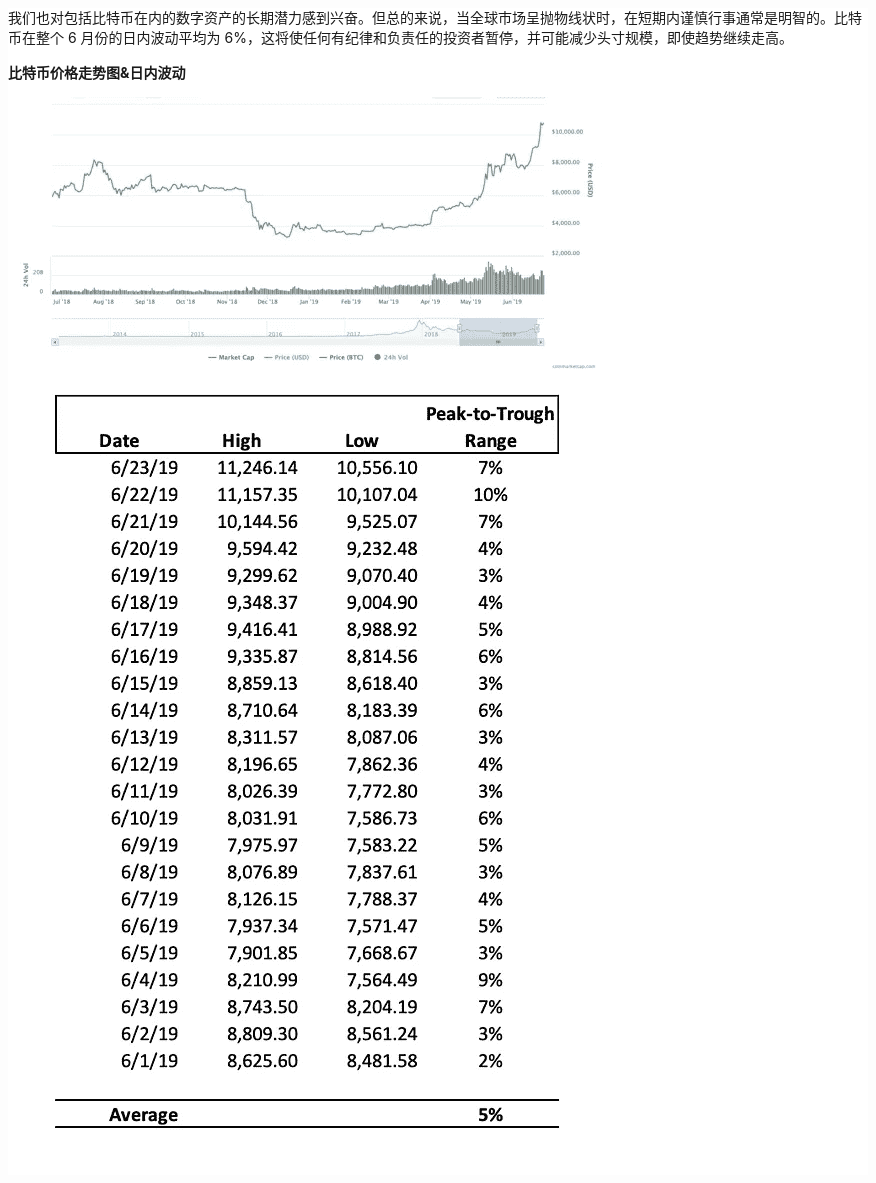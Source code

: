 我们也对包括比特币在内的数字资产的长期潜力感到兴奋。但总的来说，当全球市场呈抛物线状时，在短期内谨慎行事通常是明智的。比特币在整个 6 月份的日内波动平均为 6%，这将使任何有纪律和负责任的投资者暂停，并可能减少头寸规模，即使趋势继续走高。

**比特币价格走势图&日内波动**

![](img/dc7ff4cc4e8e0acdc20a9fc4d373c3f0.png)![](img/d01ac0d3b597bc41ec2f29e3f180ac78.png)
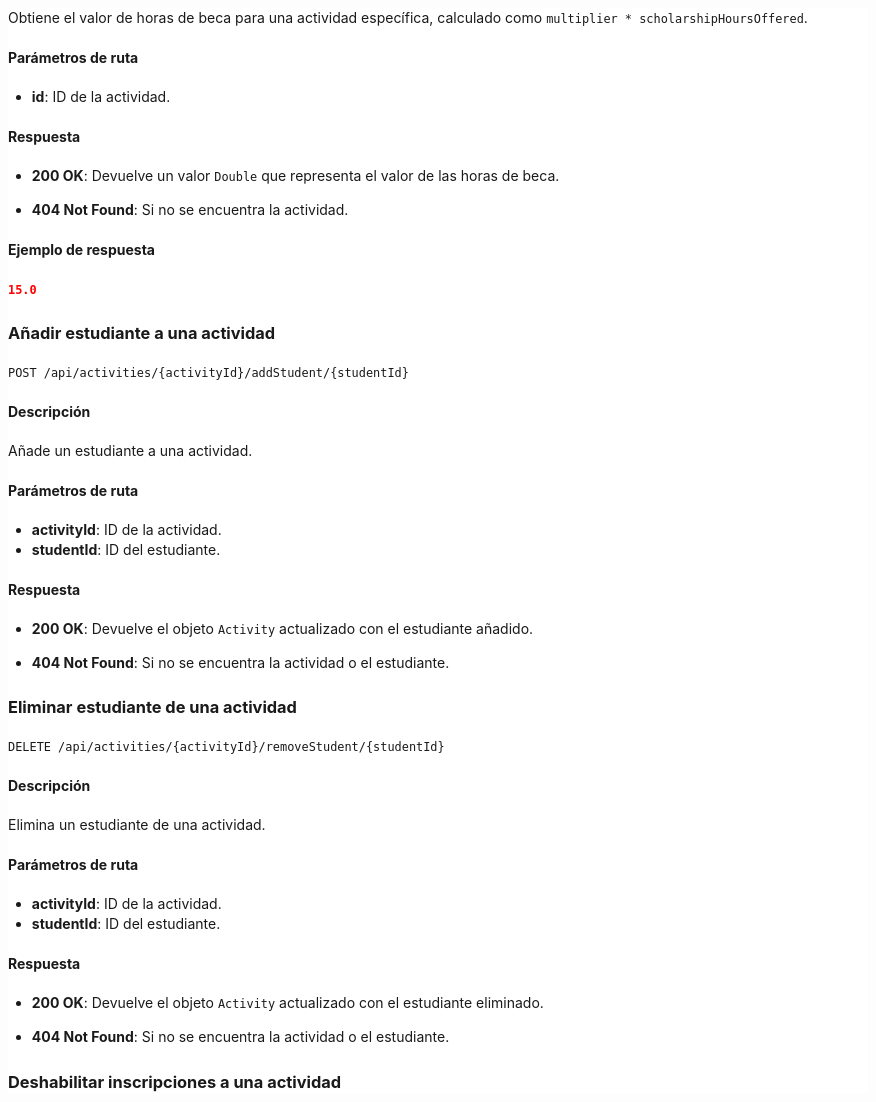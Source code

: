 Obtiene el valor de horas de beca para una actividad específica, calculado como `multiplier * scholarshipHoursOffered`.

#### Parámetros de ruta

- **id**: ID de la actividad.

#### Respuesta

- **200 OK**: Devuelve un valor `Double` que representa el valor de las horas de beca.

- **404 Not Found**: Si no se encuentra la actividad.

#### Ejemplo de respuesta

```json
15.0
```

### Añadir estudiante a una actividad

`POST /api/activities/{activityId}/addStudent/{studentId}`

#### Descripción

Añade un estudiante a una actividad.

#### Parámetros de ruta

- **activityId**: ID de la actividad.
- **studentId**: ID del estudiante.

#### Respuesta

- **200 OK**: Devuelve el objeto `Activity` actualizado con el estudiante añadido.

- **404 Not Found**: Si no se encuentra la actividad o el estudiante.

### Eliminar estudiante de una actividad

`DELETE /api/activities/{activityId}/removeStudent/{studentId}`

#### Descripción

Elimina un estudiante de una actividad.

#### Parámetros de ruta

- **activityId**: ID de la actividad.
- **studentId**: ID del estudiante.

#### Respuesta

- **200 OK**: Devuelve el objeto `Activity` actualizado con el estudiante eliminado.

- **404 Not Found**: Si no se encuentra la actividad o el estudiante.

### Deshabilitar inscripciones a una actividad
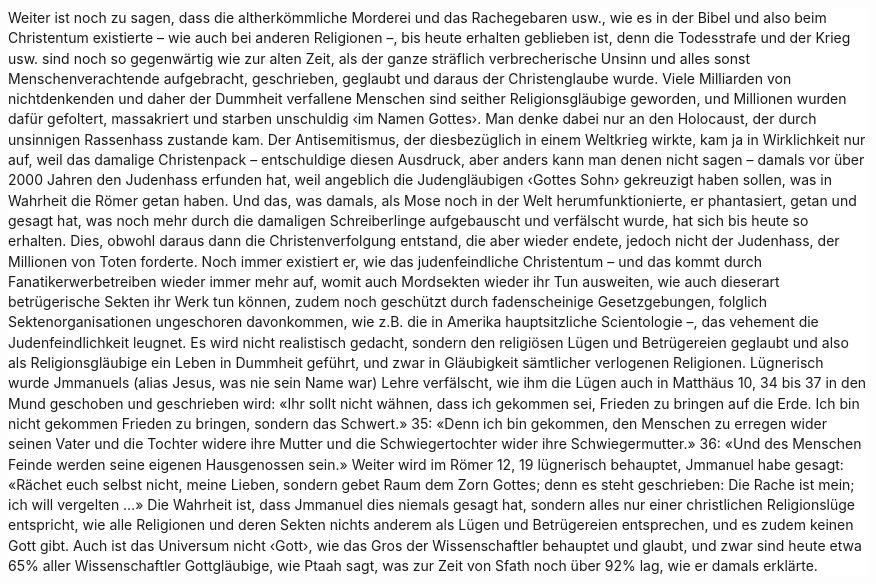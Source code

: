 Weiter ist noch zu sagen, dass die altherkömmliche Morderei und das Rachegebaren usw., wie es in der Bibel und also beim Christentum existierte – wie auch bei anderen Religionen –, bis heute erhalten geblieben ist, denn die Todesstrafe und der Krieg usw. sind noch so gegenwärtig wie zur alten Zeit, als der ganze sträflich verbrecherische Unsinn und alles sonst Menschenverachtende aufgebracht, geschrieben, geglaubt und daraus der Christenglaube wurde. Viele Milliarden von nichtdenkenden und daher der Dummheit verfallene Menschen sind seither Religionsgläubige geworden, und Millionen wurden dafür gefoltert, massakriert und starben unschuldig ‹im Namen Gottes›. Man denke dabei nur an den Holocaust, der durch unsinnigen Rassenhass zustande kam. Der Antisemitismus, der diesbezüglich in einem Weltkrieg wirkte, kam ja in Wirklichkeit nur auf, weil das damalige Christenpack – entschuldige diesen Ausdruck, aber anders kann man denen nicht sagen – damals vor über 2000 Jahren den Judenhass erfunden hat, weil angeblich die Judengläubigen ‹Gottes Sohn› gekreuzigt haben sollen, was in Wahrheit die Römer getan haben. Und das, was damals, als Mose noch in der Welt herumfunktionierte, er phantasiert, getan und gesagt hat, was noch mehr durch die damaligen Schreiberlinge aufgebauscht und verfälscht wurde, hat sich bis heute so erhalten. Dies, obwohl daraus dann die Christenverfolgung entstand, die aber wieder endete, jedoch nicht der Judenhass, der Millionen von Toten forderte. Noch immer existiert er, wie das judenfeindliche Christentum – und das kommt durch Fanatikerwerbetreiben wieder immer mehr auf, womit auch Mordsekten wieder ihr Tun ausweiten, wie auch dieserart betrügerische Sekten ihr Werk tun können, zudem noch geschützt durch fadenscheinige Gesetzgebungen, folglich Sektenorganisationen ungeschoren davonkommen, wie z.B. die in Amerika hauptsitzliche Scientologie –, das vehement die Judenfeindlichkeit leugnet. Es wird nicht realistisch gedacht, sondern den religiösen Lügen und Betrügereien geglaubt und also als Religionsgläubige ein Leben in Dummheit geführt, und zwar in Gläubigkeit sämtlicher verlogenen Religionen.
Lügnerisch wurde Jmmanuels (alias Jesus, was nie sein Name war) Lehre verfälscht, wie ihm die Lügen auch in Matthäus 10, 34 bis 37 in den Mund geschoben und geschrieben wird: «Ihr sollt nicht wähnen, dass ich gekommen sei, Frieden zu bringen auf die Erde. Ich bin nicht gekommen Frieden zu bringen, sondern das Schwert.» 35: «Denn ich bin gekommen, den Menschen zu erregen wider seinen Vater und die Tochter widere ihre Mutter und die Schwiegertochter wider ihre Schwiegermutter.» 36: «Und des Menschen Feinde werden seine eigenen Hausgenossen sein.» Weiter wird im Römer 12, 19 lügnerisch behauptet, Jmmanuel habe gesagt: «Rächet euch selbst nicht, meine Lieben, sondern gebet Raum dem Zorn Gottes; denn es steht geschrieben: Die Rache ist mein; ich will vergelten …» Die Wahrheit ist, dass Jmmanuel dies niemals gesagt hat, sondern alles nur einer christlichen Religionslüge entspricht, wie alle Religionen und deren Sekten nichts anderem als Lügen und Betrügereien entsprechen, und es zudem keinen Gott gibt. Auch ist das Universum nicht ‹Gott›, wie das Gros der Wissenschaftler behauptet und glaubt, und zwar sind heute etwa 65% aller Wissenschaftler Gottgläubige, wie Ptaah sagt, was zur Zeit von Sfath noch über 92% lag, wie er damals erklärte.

* * *

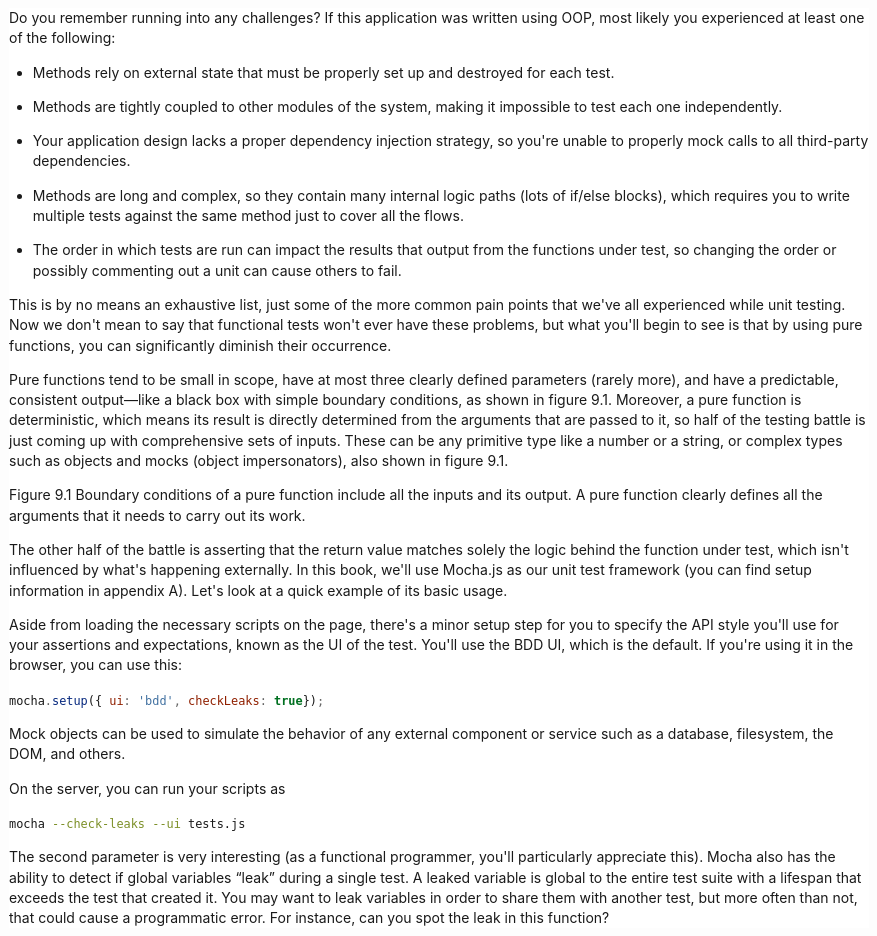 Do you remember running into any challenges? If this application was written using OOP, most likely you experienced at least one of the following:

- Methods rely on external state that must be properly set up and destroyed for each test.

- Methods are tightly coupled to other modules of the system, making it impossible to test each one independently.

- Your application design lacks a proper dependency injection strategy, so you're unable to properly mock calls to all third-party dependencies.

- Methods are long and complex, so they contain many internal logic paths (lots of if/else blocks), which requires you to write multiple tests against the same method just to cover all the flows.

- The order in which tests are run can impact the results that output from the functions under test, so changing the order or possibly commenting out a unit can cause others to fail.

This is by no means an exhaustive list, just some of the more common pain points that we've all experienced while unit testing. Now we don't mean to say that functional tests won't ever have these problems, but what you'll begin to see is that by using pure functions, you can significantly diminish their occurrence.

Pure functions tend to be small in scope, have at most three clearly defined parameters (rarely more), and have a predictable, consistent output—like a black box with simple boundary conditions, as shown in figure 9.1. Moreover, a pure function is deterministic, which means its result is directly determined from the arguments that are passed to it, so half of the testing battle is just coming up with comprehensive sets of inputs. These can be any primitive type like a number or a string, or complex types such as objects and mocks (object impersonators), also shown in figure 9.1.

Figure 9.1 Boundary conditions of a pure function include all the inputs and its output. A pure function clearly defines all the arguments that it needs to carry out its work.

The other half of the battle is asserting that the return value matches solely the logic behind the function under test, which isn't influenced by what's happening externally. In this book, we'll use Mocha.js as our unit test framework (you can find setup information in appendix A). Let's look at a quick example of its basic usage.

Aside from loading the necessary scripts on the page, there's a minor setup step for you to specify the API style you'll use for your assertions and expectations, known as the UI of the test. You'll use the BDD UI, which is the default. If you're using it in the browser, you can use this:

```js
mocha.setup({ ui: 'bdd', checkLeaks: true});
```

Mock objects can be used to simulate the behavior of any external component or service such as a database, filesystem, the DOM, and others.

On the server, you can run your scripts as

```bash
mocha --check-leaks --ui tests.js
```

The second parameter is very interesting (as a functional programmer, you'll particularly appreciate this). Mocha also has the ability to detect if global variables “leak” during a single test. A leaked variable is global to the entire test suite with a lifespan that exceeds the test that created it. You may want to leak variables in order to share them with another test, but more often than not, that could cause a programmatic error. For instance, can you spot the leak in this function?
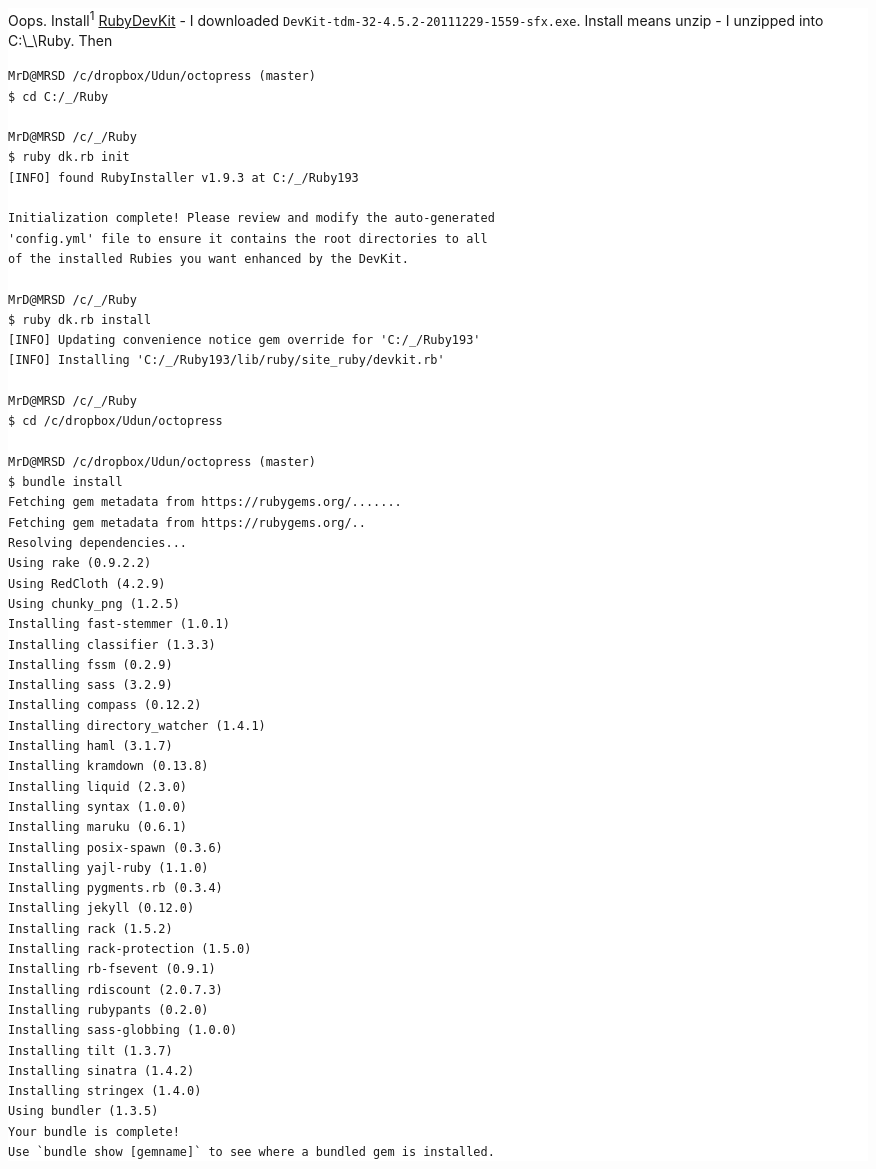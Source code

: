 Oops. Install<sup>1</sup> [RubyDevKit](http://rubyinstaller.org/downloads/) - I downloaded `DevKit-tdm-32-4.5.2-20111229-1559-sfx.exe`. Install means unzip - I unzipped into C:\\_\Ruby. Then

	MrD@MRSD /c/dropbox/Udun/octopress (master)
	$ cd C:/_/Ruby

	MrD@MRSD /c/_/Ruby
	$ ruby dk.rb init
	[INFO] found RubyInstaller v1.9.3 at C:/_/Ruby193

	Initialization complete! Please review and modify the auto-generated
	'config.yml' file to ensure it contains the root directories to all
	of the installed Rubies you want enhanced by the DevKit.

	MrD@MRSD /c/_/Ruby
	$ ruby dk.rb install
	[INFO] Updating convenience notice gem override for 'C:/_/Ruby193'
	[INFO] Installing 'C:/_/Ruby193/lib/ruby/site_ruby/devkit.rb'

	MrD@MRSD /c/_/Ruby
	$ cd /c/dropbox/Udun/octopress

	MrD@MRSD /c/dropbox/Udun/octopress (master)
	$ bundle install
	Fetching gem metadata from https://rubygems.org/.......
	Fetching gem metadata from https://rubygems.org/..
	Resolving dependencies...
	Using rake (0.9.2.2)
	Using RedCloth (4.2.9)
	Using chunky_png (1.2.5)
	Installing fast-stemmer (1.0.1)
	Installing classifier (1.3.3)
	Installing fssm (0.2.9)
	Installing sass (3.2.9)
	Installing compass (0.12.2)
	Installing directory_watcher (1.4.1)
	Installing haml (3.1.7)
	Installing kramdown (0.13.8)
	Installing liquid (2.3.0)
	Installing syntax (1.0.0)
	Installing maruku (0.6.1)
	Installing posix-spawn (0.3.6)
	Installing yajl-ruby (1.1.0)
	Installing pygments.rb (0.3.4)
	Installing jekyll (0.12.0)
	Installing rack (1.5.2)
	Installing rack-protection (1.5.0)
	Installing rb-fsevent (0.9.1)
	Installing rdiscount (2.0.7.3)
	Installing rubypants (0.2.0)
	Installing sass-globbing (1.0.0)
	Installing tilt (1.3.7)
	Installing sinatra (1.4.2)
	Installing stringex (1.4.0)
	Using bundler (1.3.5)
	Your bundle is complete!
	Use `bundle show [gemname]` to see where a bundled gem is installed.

Exercise aim –
Check every line of the records, and copy the ones that hold the word "activities".

Solved problem –
`POST /api/activities/{activityId}/addStudent/{studentId}`
`DELETE /api/activities/{activityId}/removeStudent/{studentId}`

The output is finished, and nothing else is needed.